Problem statement = Find the number of lines in these records where the word "standings" appears. Reply with that number and nothing more.

Stored data =
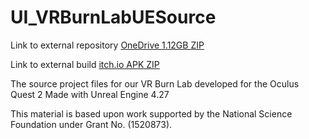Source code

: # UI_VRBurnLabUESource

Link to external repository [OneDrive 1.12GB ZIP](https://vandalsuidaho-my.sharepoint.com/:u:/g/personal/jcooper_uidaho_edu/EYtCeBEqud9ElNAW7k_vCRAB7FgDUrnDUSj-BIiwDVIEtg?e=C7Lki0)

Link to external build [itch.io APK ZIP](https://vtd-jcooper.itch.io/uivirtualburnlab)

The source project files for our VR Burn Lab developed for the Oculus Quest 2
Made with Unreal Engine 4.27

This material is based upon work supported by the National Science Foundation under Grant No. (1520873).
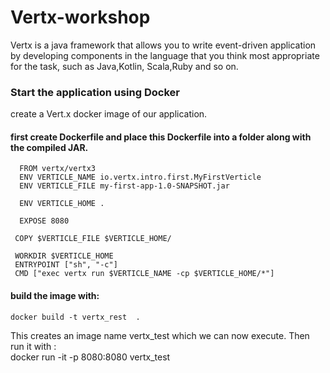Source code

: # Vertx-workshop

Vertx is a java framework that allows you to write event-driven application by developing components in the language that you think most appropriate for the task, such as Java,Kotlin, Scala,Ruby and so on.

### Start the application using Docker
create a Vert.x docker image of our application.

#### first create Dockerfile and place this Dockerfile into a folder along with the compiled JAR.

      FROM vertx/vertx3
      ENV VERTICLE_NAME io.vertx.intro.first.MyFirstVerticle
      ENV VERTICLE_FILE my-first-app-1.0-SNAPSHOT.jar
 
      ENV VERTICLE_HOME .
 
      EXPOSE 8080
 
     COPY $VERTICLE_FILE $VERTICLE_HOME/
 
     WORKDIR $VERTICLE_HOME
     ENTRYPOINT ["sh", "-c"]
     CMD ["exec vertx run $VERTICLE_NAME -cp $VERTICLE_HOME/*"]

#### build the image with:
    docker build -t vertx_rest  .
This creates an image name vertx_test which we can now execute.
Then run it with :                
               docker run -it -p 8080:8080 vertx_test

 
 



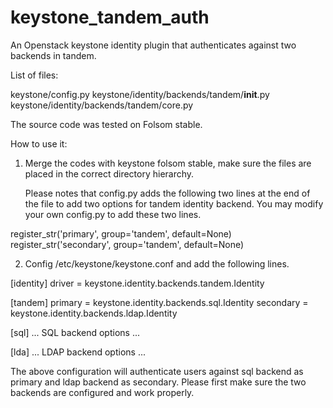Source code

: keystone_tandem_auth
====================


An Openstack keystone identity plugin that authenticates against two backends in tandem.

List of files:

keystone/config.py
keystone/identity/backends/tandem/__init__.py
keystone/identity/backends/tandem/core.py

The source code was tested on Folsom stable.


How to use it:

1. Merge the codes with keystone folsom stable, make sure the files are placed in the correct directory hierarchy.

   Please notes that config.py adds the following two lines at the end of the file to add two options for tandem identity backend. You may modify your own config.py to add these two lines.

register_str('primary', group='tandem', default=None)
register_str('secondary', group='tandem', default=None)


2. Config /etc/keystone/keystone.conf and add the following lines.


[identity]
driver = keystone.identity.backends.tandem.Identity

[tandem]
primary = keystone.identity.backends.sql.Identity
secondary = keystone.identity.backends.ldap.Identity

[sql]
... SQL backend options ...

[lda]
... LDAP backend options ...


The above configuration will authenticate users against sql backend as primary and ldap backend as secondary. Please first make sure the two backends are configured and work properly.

* * *

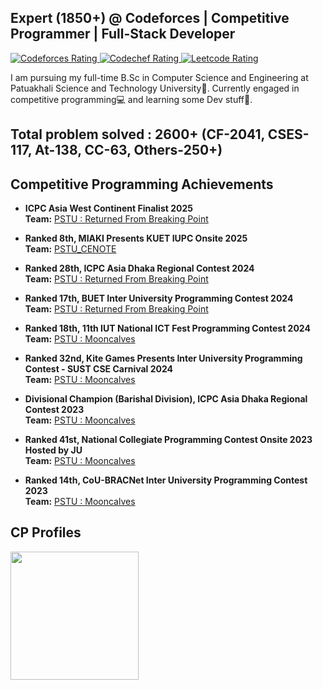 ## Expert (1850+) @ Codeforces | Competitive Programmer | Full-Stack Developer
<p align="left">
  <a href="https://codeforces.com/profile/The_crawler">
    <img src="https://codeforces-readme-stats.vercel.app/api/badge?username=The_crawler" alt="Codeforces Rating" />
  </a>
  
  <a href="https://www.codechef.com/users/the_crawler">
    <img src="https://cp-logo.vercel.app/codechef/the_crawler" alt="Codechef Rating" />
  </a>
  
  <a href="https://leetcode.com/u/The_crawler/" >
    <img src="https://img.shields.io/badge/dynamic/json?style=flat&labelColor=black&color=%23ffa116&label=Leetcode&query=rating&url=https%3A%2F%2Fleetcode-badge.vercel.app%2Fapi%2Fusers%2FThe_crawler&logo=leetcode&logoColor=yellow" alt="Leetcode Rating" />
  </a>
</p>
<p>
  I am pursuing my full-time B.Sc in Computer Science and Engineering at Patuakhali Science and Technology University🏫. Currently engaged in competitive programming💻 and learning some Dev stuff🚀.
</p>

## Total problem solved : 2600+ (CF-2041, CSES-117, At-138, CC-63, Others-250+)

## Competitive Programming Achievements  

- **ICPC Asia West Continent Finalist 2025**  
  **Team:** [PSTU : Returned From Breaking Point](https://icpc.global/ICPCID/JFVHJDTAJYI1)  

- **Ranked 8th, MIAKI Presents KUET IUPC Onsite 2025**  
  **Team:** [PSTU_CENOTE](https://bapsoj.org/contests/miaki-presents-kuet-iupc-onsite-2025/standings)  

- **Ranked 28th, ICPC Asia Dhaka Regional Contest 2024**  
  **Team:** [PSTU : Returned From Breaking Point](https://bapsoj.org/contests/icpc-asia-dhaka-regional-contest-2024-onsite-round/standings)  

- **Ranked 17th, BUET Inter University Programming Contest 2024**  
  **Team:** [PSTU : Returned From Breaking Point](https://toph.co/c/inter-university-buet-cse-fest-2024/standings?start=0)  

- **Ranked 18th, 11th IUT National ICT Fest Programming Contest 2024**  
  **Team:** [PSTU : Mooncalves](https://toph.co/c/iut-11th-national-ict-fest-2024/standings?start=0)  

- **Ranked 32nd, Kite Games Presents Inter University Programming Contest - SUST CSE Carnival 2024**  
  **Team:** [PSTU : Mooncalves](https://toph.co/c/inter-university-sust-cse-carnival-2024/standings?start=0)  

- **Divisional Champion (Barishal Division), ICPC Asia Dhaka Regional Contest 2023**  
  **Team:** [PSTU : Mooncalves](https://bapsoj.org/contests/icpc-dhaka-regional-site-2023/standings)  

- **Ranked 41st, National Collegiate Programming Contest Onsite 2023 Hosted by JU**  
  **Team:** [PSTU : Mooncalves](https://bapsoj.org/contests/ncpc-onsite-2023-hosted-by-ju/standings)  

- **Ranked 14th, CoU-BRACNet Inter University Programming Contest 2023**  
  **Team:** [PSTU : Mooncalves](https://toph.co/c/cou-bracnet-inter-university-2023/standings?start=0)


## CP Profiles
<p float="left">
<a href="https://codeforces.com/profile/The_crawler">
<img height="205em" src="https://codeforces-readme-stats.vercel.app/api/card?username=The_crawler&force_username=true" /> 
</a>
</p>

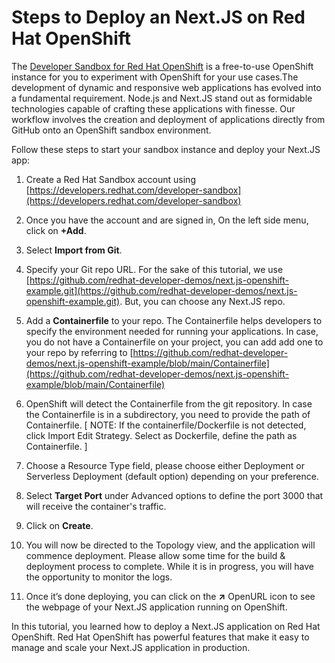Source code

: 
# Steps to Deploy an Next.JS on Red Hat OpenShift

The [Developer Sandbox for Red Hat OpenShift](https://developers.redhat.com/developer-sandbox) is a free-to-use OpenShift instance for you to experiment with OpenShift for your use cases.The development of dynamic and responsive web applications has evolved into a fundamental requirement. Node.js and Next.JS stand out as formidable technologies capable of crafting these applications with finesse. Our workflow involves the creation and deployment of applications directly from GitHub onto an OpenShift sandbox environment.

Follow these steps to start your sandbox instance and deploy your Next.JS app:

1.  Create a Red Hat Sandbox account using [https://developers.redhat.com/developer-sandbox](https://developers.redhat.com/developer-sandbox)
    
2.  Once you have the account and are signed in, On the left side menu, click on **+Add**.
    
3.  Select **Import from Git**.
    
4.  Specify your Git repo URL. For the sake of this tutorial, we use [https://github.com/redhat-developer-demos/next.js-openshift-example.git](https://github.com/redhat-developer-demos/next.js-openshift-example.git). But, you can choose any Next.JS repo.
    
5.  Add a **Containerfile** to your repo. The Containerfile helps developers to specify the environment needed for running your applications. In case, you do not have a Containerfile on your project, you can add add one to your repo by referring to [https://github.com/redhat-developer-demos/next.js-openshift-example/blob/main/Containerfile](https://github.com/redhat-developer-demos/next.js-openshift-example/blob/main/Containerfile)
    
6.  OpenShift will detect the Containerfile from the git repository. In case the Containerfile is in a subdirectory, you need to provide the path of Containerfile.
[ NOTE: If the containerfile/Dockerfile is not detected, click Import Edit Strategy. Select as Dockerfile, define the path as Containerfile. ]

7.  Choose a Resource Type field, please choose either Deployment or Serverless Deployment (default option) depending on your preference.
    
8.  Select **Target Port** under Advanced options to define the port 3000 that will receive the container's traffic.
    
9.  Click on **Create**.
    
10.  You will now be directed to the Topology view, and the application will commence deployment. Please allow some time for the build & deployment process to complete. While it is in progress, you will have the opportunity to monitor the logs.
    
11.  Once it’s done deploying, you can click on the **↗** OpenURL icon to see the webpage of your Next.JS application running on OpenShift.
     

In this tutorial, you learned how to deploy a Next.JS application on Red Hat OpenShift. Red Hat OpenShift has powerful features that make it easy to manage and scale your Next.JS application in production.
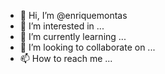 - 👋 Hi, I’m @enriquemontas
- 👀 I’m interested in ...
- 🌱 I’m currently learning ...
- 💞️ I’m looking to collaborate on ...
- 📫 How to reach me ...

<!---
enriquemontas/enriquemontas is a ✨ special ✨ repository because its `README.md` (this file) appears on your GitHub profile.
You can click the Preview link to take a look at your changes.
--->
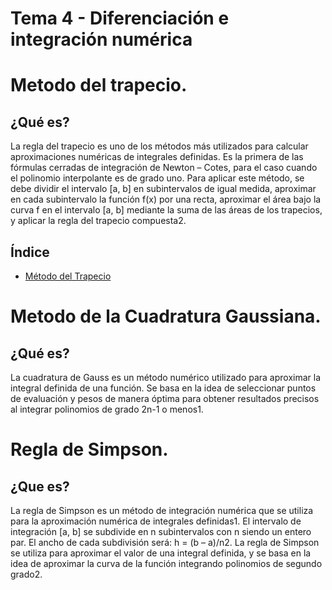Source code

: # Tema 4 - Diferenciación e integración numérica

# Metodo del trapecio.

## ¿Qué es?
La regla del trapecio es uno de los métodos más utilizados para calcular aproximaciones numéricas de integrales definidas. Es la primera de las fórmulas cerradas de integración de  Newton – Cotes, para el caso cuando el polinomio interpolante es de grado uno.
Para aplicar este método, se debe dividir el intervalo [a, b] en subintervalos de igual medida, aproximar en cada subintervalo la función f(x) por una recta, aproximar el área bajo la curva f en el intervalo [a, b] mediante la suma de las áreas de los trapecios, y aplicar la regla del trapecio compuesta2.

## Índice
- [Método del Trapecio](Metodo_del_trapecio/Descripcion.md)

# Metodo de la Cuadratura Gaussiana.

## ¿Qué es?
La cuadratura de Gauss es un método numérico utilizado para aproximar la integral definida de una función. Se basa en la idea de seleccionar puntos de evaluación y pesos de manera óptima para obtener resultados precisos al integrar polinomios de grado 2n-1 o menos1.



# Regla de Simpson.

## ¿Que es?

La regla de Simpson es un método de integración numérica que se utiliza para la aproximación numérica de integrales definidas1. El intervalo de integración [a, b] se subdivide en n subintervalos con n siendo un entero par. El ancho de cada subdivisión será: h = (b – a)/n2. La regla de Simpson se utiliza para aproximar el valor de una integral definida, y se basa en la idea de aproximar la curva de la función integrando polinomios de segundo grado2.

---

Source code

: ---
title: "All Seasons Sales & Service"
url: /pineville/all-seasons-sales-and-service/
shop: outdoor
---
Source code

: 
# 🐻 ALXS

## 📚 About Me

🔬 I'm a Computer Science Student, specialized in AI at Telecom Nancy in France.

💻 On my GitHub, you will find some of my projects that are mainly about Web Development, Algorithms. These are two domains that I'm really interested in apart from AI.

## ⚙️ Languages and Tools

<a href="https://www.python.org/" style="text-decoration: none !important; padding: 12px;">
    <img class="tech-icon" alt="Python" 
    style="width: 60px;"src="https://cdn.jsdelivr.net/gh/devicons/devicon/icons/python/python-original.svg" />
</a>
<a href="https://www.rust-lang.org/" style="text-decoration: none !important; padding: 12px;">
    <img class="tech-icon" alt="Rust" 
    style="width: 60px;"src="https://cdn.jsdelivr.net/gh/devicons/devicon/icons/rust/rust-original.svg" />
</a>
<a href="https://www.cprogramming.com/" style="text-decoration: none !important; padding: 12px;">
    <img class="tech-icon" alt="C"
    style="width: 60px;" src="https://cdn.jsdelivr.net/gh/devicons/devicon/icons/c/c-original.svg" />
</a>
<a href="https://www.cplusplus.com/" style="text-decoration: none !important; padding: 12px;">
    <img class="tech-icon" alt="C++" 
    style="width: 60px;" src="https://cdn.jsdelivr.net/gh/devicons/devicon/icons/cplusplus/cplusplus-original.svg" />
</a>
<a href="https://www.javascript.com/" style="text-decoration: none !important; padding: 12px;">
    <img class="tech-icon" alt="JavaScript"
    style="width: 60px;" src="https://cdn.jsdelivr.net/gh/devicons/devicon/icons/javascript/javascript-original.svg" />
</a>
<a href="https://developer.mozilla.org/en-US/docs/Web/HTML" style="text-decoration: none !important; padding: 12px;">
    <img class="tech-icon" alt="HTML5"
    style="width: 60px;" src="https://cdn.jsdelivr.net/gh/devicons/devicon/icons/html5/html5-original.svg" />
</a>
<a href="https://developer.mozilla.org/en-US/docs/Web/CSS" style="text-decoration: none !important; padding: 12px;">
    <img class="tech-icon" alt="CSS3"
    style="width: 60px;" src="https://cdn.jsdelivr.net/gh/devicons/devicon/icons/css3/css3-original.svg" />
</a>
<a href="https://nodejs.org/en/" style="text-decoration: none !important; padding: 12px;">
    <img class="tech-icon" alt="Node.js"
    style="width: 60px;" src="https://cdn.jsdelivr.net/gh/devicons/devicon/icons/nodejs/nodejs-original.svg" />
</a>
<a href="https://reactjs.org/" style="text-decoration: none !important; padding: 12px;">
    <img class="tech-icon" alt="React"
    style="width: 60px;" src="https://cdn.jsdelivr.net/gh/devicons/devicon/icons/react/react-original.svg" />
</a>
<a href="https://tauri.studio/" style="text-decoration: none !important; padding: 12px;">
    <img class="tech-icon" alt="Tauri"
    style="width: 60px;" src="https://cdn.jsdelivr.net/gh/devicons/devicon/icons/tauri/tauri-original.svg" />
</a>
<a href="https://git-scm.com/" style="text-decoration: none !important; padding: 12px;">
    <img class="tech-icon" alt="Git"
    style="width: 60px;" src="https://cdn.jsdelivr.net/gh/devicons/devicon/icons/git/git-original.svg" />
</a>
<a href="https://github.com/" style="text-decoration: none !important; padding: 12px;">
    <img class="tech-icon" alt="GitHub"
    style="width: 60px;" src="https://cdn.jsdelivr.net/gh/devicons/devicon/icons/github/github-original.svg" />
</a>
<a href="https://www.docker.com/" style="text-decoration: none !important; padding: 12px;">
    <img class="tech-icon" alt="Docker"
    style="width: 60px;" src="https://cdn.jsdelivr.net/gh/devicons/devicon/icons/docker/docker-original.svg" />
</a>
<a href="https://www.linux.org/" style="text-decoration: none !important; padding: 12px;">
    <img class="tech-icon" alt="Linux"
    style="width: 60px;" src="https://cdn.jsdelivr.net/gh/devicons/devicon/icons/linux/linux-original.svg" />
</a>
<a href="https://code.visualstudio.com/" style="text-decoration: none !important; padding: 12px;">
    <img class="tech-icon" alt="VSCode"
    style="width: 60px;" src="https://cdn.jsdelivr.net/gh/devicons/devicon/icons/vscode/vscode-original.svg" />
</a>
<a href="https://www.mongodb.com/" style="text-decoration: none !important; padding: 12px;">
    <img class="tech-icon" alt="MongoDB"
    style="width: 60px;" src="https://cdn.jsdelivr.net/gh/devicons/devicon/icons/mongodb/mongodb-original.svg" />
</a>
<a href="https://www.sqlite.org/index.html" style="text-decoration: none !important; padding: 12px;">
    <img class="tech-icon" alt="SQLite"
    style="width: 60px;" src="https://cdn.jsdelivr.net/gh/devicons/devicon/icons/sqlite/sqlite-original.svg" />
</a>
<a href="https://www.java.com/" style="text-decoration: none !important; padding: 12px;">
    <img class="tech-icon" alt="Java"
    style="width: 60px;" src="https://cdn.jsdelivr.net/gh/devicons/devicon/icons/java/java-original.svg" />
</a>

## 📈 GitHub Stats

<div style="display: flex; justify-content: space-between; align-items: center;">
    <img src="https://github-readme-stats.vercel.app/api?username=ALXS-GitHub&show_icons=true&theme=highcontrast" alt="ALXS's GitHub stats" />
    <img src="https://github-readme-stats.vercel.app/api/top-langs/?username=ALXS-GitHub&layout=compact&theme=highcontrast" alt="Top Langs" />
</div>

Exercise result = 8